I think that distinction needs to be made. I think DDG should treat this app
as a web browser which means phoning home to this endpoint is unacceptable.

------
Angeo34
Whoever ever put their trust into American for profit companies which use
slogans like "private secure and fast" should not be surprised at leaking all
their data.

I never got how people trust companies like ddg or Brave. If you don't trust
Google and Apple why would you trust a smaller company in the same
jurisdiction. They will be forced to hand out all data as well regardless what
they say.

------
trashburger
From st3fan's links, this[0] seems to be something that DDG developers can
use. Took me about 30 seconds to dig it up from the repository.
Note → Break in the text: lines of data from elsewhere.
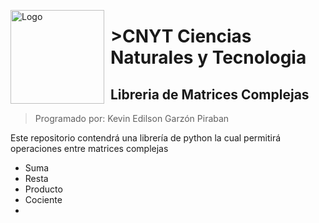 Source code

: <img src="https://upload.wikimedia.org/wikipedia/commons/2/2f/Escuela_Colombiana_de_Ingenier%C3%ADa_2.jpg"
     alt="Logo"
     style="float: left; margin-right: 10px;" width="150"/>

# >CNYT Ciencias Naturales y Tecnologia
## Libreria de Matrices Complejas
>Programado por: Kevin Edilson Garzón Piraban

Este repositorio contendrá una librería de python la cual permitirá operaciones entre matrices complejas
  * Suma
  * Resta
  * Producto
  * Cociente
  *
[0]: [https://github.com/mozilla-mobile/android-
components/tree/ma...](https://github.com/mozilla-mobile/android-
components/tree/master/components/browser/icons)

------
pochamago
This doesn't seem like an issue to me.

------
WClayFerguson
It is a hilarious excuse for DDG to claim they are doing this for a favicon.
Even if DDG is legitimately not _using_ the data they are definitely
collecting the data.

The problem with that is that it requires users to "trust" DDG, which is not
how the world works today. If you are a company that collects info, and you
expect users to trust that the info will remain safe, secure, and never get
misuse that is downright foolish for anyone to believe a word of that.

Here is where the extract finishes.